The event was held at the Human Rights Campaign in D.C. and it was co-sponsored by Center Global and the HIV Working Group, both programs of the D.C. Center for the LGBT community.
The panel of experts and activists included Temi Oke, a Nigerian asylee and HIV prevention worker in Nigeria and D.C.; Thomas La Salvia, deputy coordinator of affected populations and civil society leadership at the State Department; Jose Zuniga, president of the International Association of Providers of AIDS Care; and A. Toni Young, executive director of Community Education Group.
Jamieson Brill, chair of the HIV Working Group and overnight hotline supervisor of Community Crisis Services, Inc., moderated the panel.
The International AIDS Conference is a biennial forum sponsored by the International AIDS Society that brings together the world’s top scientists, activists and policy makers to discuss ways to eradicate HIV/AIDS.

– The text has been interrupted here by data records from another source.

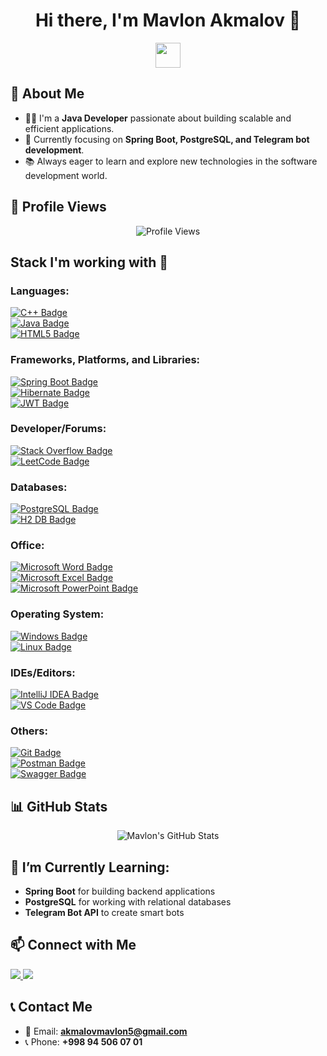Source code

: <h1 align="center">Hi there, I'm Mavlon Akmalov 👋</h1>

<p align="center">
  <img src="https://media.giphy.com/media/hvRJCLFzcasrR4ia7z/giphy.gif" width="40px"/>
</p>

## 🚀 About Me
- 👨‍💻 I'm a **Java Developer** passionate about building scalable and efficient applications.
- 🎯 Currently focusing on **Spring Boot, PostgreSQL, and Telegram bot development**.
- 📚 Always eager to learn and explore new technologies in the software development world.

## 👀 Profile Views
<p align="center">
  <img src="https://komarev.com/ghpvc/?username=Mavlon03&style=flat-square" alt="Profile Views" />
</p>

## Stack I'm working with 🧰

### Languages:
[![C++ Badge](https://img.shields.io/badge/C++-00599C?style=flat-square&logo=c%2B%2B&logoColor=white)]()  
[![Java Badge](https://img.shields.io/badge/Java-ED8B00?style=flat-square&logo=java&logoColor=white)]()  
[![HTML5 Badge](https://img.shields.io/badge/HTML5-E34F26?style=flat-square&logo=html5&logoColor=white)]()

### Frameworks, Platforms, and Libraries:
[![Spring Boot Badge](https://img.shields.io/badge/Spring_Boot-6DB33F?style=flat-square&logo=spring-boot&logoColor=white)]()  
[![Hibernate Badge](https://img.shields.io/badge/Hibernate-59666C?style=flat-square&logo=hibernate&logoColor=white)]()  
[![JWT Badge](https://img.shields.io/badge/JWT-000000?style=flat-square&logo=JSON%20web%20tokens&logoColor=white)]()

### Developer/Forums:
[![Stack Overflow Badge](https://img.shields.io/badge/Stack_Overflow-FE7A16?style=flat-square&logo=stack-overflow&logoColor=white)]()  
[![LeetCode Badge](https://img.shields.io/badge/LeetCode-FFA116?style=flat-square&logo=leetcode&logoColor=black)]()

### Databases:
[![PostgreSQL Badge](https://img.shields.io/badge/PostgreSQL-4169E1?style=flat-square&logo=postgresql&logoColor=white)]()  
[![H2 DB Badge](https://img.shields.io/badge/H2_DB-D35400?style=flat-square)]()

### Office:
[![Microsoft Word Badge](https://img.shields.io/badge/Word-2B579A?style=flat-square&logo=microsoft-word&logoColor=white)]()  
[![Microsoft Excel Badge](https://img.shields.io/badge/Excel-217346?style=flat-square&logo=microsoft-excel&logoColor=white)]()  
[![Microsoft PowerPoint Badge](https://img.shields.io/badge/PowerPoint-B7472A?style=flat-square&logo=microsoft-powerpoint&logoColor=white)]()

### Operating System:
[![Windows Badge](https://img.shields.io/badge/Windows-0078D6?style=flat-square&logo=windows&logoColor=white)]()  
[![Linux Badge](https://img.shields.io/badge/Linux-FCC624?style=flat-square&logo=linux&logoColor=black)]()

### IDEs/Editors:
[![IntelliJ IDEA Badge](https://img.shields.io/badge/IntelliJ_IDEA-000000?style=flat-square&logo=intellij-idea&logoColor=white)]()  
[![VS Code Badge](https://img.shields.io/badge/VS_Code-0078D4?style=flat-square&logo=visual-studio-code&logoColor=white)]()

### Others:
[![Git Badge](https://img.shields.io/badge/Git-F05032?style=flat-square&logo=git&logoColor=white)]()  
[![Postman Badge](https://img.shields.io/badge/Postman-FF6C37?style=flat-square&logo=postman&logoColor=white)]()  
[![Swagger Badge](https://img.shields.io/badge/Swagger-85EA2D?style=flat-square&logo=swagger&logoColor=black)]()

## 📊 GitHub Stats
<p align="center">
  <img src="https://github-readme-stats.vercel.app/api?username=Mavlon03&show_icons=true&hide_title=true&count_private=true&theme=radical" alt="Mavlon's GitHub Stats" />
</p>

## 🌱 I’m Currently Learning:
- **Spring Boot** for building backend applications  
- **PostgreSQL** for working with relational databases  
- **Telegram Bot API** to create smart bots  

## 📫 Connect with Me
<p align="left">
  <a href="https://www.linkedin.com/in/mavlon-akmalov-84153a34b/" target="_blank">
    <img src="https://img.shields.io/badge/LinkedIn-0077B5?style=for-the-badge&logo=linkedin&logoColor=white"/>
  </a>
  <a href="https://t.me/Akmalov_07_01" target="_blank">
    <img src="https://img.shields.io/badge/Telegram-26A5E4?style=for-the-badge&logo=telegram&logoColor=white"/>
  </a>
</p>

## 📞 Contact Me
- 📧 Email: **akmalovmavlon5@gmail.com**
- 📞 Phone: **+998 94 506 07 01**

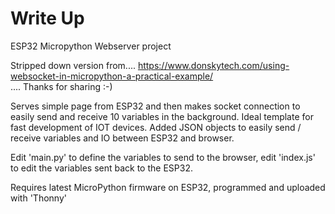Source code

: # Write Up  
ESP32 Micropython Webserver project 

Stripped down version from.... 
https://www.donskytech.com/using-websocket-in-micropython-a-practical-example/  
.... Thanks for sharing :-)

Serves simple page from ESP32 and then makes socket connection to easily send and receive 10 variables in the background. Ideal template for fast development of IOT devices. Added JSON objects to easily send / receive variables and IO between ESP32 and browser.

Edit 'main.py' to define the variables to send to the browser, edit 'index.js' to edit the variables sent back to the ESP32.

Requires latest MicroPython firmware on ESP32, programmed and uploaded with 'Thonny'
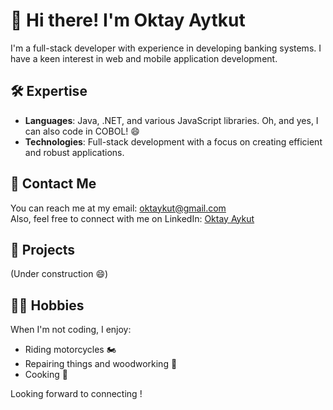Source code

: # 👋 Hi there! I'm Oktay Aytkut

I'm a full-stack developer with experience in developing banking systems. I have a keen interest in web and mobile application development.

## 🛠️ Expertise
- **Languages**: Java, .NET, and various JavaScript libraries. Oh, and yes, I can also code in COBOL! 😄 
- **Technologies**: Full-stack development with a focus on creating efficient and robust applications. 

## 🔗 Contact Me
You can reach me at my email: [oktaykut@gmail.com](mailto:oktaykut@gmail.com)  
Also, feel free to connect with me on LinkedIn: [Oktay Aykut](https://www.linkedin.com/in/oktay-aykut)

## 🚀 Projects
(Under construction 😄)

## 🚴‍♂️ Hobbies
When I'm not coding, I enjoy:
- Riding motorcycles 🏍️
- Repairing things and woodworking 🔧
- Cooking 🍳

Looking forward to connecting !



<!---
oktaykut/oktaykut is a ✨ special ✨ repository because its `README.md` (this file) appears on your GitHub profile.
You can click the Preview link to take a look at your changes.
--->
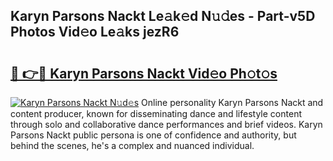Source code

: ## Karyn Parsons Nackt Le𝚊k𝚎d N𝚞𝚍es - Part-v5D Photos Vid𝚎o Le𝚊ks jezR6

# <h2><a href="http://fb5j94w.evod.top/?m=Karyn+Parsons+Nackt">🔗 👉🔴 Karyn Parsons Nackt Vid𝚎o Ph𝚘t𝚘s</a></h2>

[![Karyn Parsons Nackt N𝚞d𝚎s](https://i.imgur.com/8V9OHl7.gif)](http://fb5j94w.evod.top/?m=Karyn+Parsons+Nackt)
Online personality Karyn Parsons Nackt and content producer, known for disseminating dance and lifestyle content through solo and collaborative dance performances and brief videos. Karyn Parsons Nackt public persona is one of confidence and authority, but behind the scenes, he's a complex and nuanced individual. 
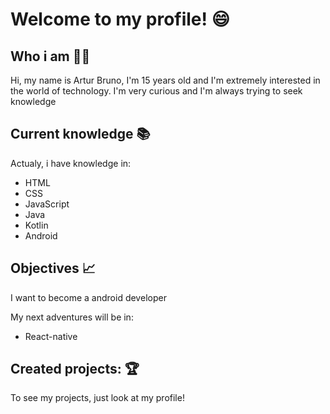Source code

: # Welcome to my profile! 😄

## Who i am 🖐🏻

Hi, my name is Artur Bruno, I'm 15 years old and I'm extremely interested in the world of technology. I'm very curious and I'm always trying to seek knowledge

## Current knowledge 📚

Actualy, i have knowledge in:
- HTML
- CSS
- JavaScript
- Java 
- Kotlin
- Android

## Objectives 📈

I want to become a android developer

My next adventures will be in:

- React-native

## Created projects: 🏆

To see my projects, just look at my profile!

The panel discussion aimed to address the developments put forth during the International AIDS Conference from a LGBT perspective.
The event was well received by the panelists and attendees in that it provided an opportunity to discuss strategies to combat the spread of HIV/AIDS locally and globally.

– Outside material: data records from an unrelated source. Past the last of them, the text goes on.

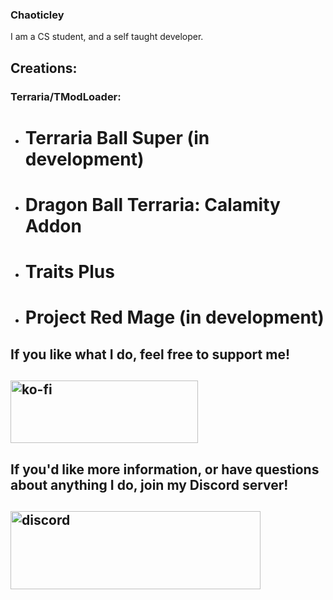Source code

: ### Chaoticley

I am a CS student, and a self taught developer.

## Creations:

### Terraria/TModLoader:
- # Terraria Ball Super (in development)
- # Dragon Ball Terraria: Calamity Addon
- # Traits Plus
- # Project Red Mage (in development)

## If you like what I do, feel free to support me!

## [<img src="https://ko-fi.com/img/githubbutton_sm.svg?format=code" alt="ko-fi" width="300" height="100"/>](https://ko-fi.com/X8X2C6OO1)

## If you'd like more information, or have questions about anything I do, join my Discord server!

## [<img src="https://pbs.twimg.com/media/EjkzQwvWsAEUN3_?format=png&name=small" alt="discord" width="400" height="125"/>](https://discord.gg/terrariaballsuper)
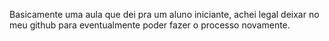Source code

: Basicamente uma aula que dei pra um aluno iniciante, achei legal deixar no meu github para eventualmente poder fazer o processo novamente.
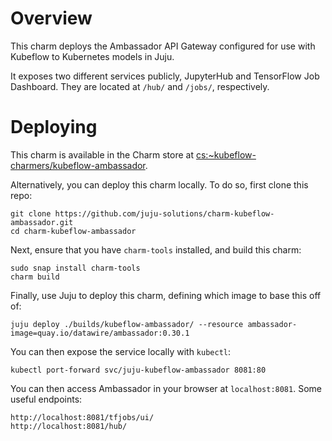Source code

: Overview
========

This charm deploys the Ambassador API Gateway configured for use with
Kubeflow to Kubernetes models in Juju.

It exposes two different services publicly, JupyterHub and TensorFlow Job Dashboard.
They are located at `/hub/` and `/jobs/`, respectively.

Deploying
=========

This charm is available in the Charm store at [cs:~kubeflow-charmers/kubeflow-ambassador][ambassador-cs].

Alternatively, you can deploy this charm locally. To do so, first clone this repo:

    git clone https://github.com/juju-solutions/charm-kubeflow-ambassador.git
    cd charm-kubeflow-ambassador

Next, ensure that you have `charm-tools` installed, and build this charm:

    sudo snap install charm-tools
    charm build

Finally, use Juju to deploy this charm, defining which image to base this
off of:

    juju deploy ./builds/kubeflow-ambassador/ --resource ambassador-image=quay.io/datawire/ambassador:0.30.1

You can then expose the service locally with `kubectl`:

    kubectl port-forward svc/juju-kubeflow-ambassador 8081:80

You can then access Ambassador in your browser at `localhost:8081`. Some useful
endpoints:

    http://localhost:8081/tfjobs/ui/
    http://localhost:8081/hub/

[ambassador-cs]: https://jujucharms.com/u/kubeflow-charmers/kubeflow-ambassador/
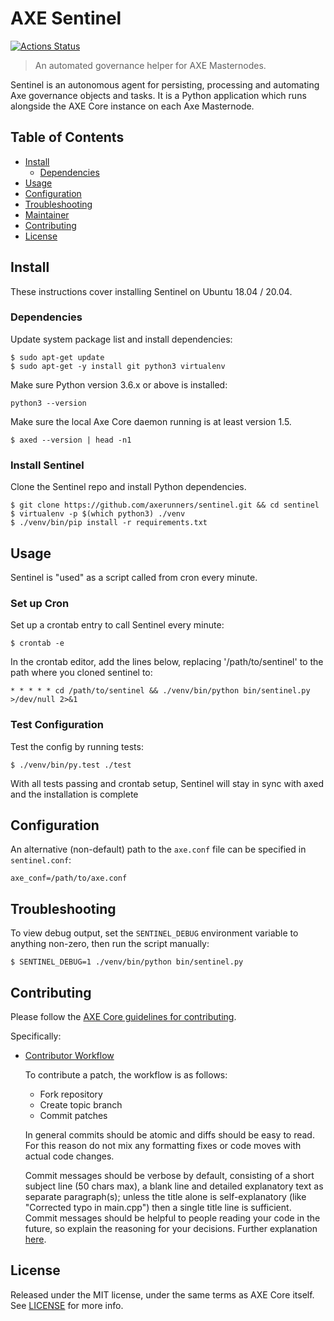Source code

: # AXE Sentinel

[![Actions Status](https://github.com/AXErunners/sentinel/workflows/sentinel%20tests/badge.svg)](https://github.com/AXErunners/sentinel/actions)

> An automated governance helper for AXE Masternodes.

Sentinel is an autonomous agent for persisting, processing and automating Axe governance objects and tasks. It is a Python application which runs alongside the AXE Core instance on each Axe Masternode.

## Table of Contents
- [Install](#install)
  - [Dependencies](#dependencies)
- [Usage](#usage)
- [Configuration](#configuration)
- [Troubleshooting](#troubleshooting)
- [Maintainer](#maintainer)
- [Contributing](#contributing)
- [License](#license)

## Install

These instructions cover installing Sentinel on Ubuntu 18.04 / 20.04.

### Dependencies

Update system package list and install dependencies:

    $ sudo apt-get update
    $ sudo apt-get -y install git python3 virtualenv

Make sure Python version 3.6.x or above is installed:

    python3 --version

Make sure the local Axe Core daemon running is at least version 1.5.

    $ axed --version | head -n1

### Install Sentinel

Clone the Sentinel repo and install Python dependencies.

    $ git clone https://github.com/axerunners/sentinel.git && cd sentinel
    $ virtualenv -p $(which python3) ./venv
    $ ./venv/bin/pip install -r requirements.txt

## Usage

Sentinel is "used" as a script called from cron every minute.

### Set up Cron

Set up a crontab entry to call Sentinel every minute:

    $ crontab -e

In the crontab editor, add the lines below, replacing '/path/to/sentinel' to the path where you cloned sentinel to:

    * * * * * cd /path/to/sentinel && ./venv/bin/python bin/sentinel.py >/dev/null 2>&1

### Test Configuration

Test the config by running tests:

    $ ./venv/bin/py.test ./test

With all tests passing and crontab setup, Sentinel will stay in sync with axed and the installation is complete

## Configuration

An alternative (non-default) path to the `axe.conf` file can be specified in `sentinel.conf`:

    axe_conf=/path/to/axe.conf

## Troubleshooting

To view debug output, set the `SENTINEL_DEBUG` environment variable to anything non-zero, then run the script manually:

    $ SENTINEL_DEBUG=1 ./venv/bin/python bin/sentinel.py

## Contributing

Please follow the [AXE Core guidelines for contributing](https://github.com/axerunners/axe/blob/master/CONTRIBUTING.md).

Specifically:

* [Contributor Workflow](https://github.com/axerunners/axe/blob/master/CONTRIBUTING.md#contributor-workflow)

    To contribute a patch, the workflow is as follows:

    * Fork repository
    * Create topic branch
    * Commit patches

    In general commits should be atomic and diffs should be easy to read. For this reason do not mix any formatting fixes or code moves with actual code changes.

    Commit messages should be verbose by default, consisting of a short subject line (50 chars max), a blank line and detailed explanatory text as separate paragraph(s); unless the title alone is self-explanatory (like "Corrected typo in main.cpp") then a single title line is sufficient. Commit messages should be helpful to people reading your code in the future, so explain the reasoning for your decisions. Further explanation [here](http://chris.beams.io/posts/git-commit/).

## License

Released under the MIT license, under the same terms as AXE Core itself. See [LICENSE](LICENSE) for more info.
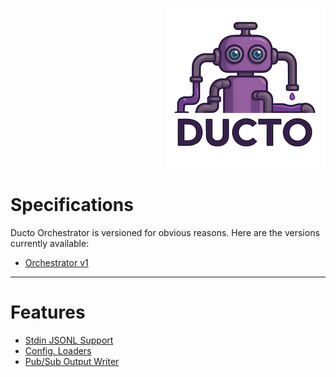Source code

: <!--suppress HtmlDeprecatedAttribute -->
<p align="right">
    <a href="https://github.com/tommed" title="See Project Ducto">
        <img src="../assets/ducto-logo-small.png" alt="A part of Project Ducto"/>
    </a>
</p>

# Specifications

Ducto Orchestrator is versioned for obvious reasons. Here are the versions currently available:

- [Orchestrator v1](./spec-v1.md)

---
# Features

- [Stdin JSONL Support](./spec-stdin-jsonl.md)
- [Config. Loaders](./spec-config-loaders.md)
- [Pub/Sub Output Writer](./spec-feat-output-pubsub.md)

“Overall, we were very pleased to hear the breadth of information that the conference attendees gained from participating in the IAC and their opportunity to learn about innovative programs in other parts of the world,” Eric Scharf of the D.C. Center.

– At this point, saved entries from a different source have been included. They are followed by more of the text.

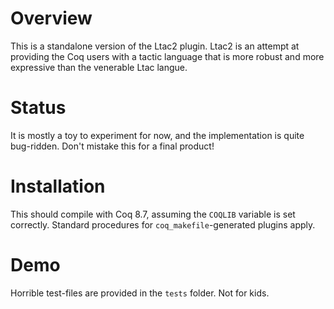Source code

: Overview
========

This is a standalone version of the Ltac2 plugin. Ltac2 is an attempt at
providing the Coq users with a tactic language that is more robust and more
expressive than the venerable Ltac langue.

Status
========

It is mostly a toy to experiment for now, and the implementation is quite
bug-ridden. Don't mistake this for a final product!

Installation
============

This should compile with Coq 8.7, assuming the `COQLIB` variable is set
correctly. Standard procedures for `coq_makefile`-generated plugins apply.

Demo
====

Horrible test-files are provided in the `tests` folder. Not for kids.
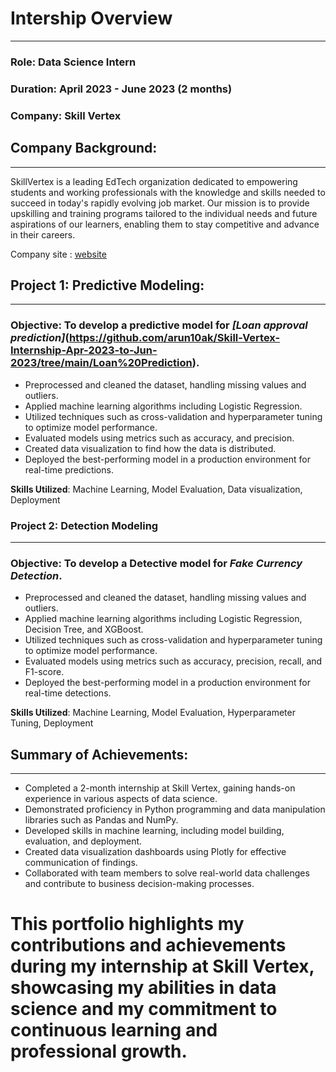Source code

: # Intership Overview
---


### Role: Data Science Intern 

### Duration: April 2023 - June 2023 (2 months)

### Company: Skill Vertex

## Company Background:
---
SkillVertex is a leading EdTech organization dedicated to empowering students and working professionals with the knowledge and skills needed to succeed in today's rapidly evolving job market. Our mission is to provide upskilling and training programs tailored to the individual needs and future aspirations of our learners, enabling them to stay competitive and advance in their careers.

Company site : [website](https://www.skillvertex.com/about-us/)

## Project 1: Predictive Modeling: 
---

### Objective: To develop a predictive model for *[Loan approval prediction]*(https://github.com/arun10ak/Skill-Vertex-Internship-Apr-2023-to-Jun-2023/tree/main/Loan%20Prediction).

- Preprocessed and cleaned the dataset, handling missing values and outliers.
- Applied machine learning algorithms including Logistic Regression.
- Utilized techniques such as cross-validation and hyperparameter tuning to optimize model performance.
- Evaluated models using metrics such as accuracy, and precision.
- Created data visualization to find how the data is distributed.
- Deployed the best-performing model in a production environment for real-time predictions.
  
**Skills Utilized**: Machine Learning, Model Evaluation, Data visualization, Deployment
  
### Project 2: Detection  Modeling
---

### Objective: To develop a Detective model for *Fake Currency Detection*.

- Preprocessed and cleaned the dataset, handling missing values and outliers.
- Applied machine learning algorithms including Logistic Regression, Decision Tree, and XGBoost.
- Utilized techniques such as cross-validation and hyperparameter tuning to optimize model performance.
- Evaluated models using metrics such as accuracy, precision, recall, and F1-score.
- Deployed the best-performing model in a production environment for real-time detections.

**Skills Utilized**: Machine Learning, Model Evaluation, Hyperparameter Tuning, Deployment


## Summary of Achievements:
---

- Completed a 2-month internship at Skill Vertex, gaining hands-on experience in various aspects of data science.
- Demonstrated proficiency in Python programming and data manipulation libraries such as Pandas and NumPy.
- Developed skills in machine learning, including model building, evaluation, and deployment.
- Created data visualization dashboards using Plotly for effective communication of findings.
- Collaborated with team members to solve real-world data challenges and contribute to business decision-making processes.
  
# This portfolio highlights my contributions and achievements during my internship at Skill Vertex, showcasing my abilities in data science and my commitment to continuous learning and professional growth.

“The Center Global-D.C. Center forum was extremely encouraging for me in that we were able to translate the global progress announced at the 21st International AIDS Conference and place it within a local context,” added Zuniga.
“Repealing punitive laws against against whole groups of people or for perceived HIV exposure, eliminating stigma, getting more people tested and linked to care, including preexposure prophylaxis (PrEP) and antiretroviral therapy, and providing psychosocial and other support are critical to attaining the United Nations goal of ending AIDS as a public health threat by 2030, “ he said.
Zuniga also emphasized the importance of the data available to target communities most affected by the HIV virus.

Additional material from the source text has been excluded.